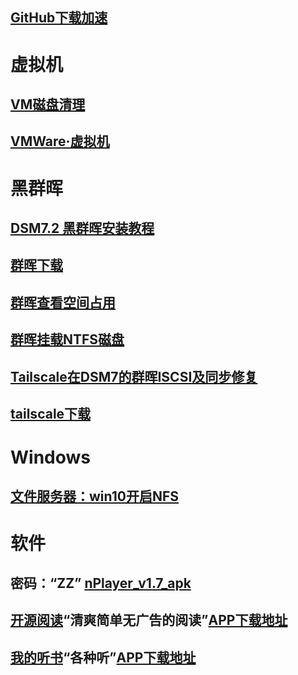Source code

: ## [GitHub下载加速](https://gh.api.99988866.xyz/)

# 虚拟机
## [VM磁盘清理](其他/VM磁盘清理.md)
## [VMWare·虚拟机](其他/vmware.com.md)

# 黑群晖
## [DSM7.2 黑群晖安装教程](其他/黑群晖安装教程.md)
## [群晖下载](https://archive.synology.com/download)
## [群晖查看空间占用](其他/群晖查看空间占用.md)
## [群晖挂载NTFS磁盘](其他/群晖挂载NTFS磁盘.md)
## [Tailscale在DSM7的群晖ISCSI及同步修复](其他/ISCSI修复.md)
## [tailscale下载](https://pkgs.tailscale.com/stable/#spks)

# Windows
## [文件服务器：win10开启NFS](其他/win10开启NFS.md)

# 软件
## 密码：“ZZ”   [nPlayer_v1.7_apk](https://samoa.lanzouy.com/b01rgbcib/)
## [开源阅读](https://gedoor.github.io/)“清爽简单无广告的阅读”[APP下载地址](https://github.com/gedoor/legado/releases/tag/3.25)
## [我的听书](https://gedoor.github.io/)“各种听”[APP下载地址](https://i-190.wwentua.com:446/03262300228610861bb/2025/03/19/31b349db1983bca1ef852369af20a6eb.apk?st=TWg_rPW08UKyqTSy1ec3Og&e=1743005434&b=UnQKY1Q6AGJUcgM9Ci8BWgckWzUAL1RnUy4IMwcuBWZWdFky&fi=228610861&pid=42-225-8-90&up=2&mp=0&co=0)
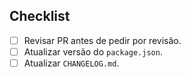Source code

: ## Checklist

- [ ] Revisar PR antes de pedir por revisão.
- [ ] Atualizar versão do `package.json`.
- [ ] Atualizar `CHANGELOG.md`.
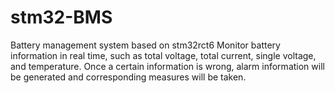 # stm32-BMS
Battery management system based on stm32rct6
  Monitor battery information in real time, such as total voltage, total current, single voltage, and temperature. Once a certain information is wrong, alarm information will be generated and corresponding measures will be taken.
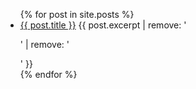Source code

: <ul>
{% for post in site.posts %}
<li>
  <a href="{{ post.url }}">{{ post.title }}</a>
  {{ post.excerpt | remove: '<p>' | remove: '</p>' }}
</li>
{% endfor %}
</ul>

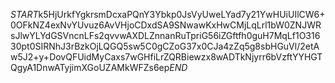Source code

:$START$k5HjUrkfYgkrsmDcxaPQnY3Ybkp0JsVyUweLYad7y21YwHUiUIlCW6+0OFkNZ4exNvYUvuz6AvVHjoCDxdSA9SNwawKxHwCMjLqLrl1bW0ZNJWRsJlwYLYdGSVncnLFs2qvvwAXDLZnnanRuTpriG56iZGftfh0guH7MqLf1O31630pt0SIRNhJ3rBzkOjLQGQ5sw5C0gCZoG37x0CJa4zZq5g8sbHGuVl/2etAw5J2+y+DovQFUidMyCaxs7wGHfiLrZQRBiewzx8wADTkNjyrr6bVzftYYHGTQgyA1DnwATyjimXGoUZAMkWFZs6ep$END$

________________________________________

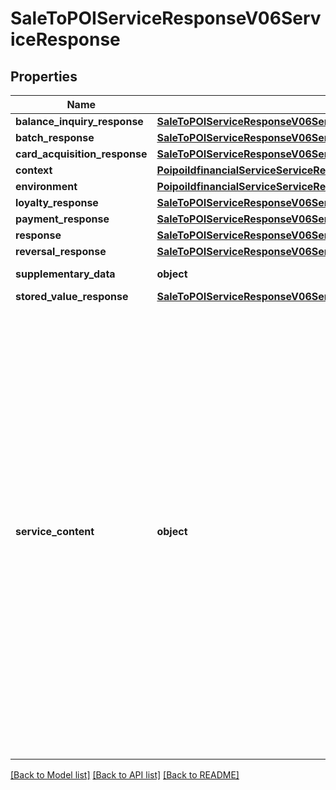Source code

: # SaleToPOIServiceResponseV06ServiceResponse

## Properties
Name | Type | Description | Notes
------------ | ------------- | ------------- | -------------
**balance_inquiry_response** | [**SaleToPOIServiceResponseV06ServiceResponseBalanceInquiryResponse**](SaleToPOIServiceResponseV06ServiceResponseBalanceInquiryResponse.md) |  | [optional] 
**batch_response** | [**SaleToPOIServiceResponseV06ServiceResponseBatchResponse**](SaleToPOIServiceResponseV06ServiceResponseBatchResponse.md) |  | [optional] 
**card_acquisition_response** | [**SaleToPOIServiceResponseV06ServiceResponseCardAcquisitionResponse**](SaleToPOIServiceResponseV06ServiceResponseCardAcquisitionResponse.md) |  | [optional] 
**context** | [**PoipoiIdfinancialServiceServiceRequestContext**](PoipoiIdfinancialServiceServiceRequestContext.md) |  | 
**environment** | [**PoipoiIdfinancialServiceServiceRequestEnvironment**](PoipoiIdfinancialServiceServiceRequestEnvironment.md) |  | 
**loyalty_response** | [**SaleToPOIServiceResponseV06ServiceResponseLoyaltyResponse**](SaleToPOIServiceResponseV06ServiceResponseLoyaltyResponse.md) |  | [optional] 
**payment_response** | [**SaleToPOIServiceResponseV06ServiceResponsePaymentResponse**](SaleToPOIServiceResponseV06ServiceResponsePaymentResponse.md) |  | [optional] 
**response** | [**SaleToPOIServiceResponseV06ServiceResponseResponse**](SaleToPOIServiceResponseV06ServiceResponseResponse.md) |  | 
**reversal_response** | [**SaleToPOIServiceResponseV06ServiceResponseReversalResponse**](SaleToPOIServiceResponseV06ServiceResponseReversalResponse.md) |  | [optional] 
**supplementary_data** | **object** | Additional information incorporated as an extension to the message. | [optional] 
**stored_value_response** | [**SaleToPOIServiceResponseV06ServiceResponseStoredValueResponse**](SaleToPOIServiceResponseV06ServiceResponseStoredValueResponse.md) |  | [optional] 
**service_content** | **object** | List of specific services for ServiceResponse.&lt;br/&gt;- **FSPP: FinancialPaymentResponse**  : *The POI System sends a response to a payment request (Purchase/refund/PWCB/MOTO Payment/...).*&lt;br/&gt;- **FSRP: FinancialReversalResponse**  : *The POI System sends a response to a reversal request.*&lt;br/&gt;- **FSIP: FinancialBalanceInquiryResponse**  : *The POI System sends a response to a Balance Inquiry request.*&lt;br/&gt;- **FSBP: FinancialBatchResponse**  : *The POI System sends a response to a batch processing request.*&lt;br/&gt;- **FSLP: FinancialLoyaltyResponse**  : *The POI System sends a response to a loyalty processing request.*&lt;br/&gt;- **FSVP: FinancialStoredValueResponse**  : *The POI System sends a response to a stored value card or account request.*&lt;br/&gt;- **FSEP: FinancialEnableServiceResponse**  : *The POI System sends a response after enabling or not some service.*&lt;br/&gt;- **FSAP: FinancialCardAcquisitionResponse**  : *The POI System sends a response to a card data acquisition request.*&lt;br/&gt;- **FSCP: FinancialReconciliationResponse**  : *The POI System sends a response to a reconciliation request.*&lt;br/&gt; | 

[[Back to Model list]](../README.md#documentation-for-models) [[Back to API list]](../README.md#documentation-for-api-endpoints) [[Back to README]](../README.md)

________________________________________

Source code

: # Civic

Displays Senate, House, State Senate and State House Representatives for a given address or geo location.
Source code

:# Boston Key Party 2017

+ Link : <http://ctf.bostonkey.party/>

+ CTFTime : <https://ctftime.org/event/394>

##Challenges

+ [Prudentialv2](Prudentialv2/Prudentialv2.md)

________________________________________

In the listing above, find each line where "Atualizar" occurs and copy it.

§ **TASK ANSWER**
- [ ] Atualizar versão do `package.json`.
- [ ] Atualizar `CHANGELOG.md`.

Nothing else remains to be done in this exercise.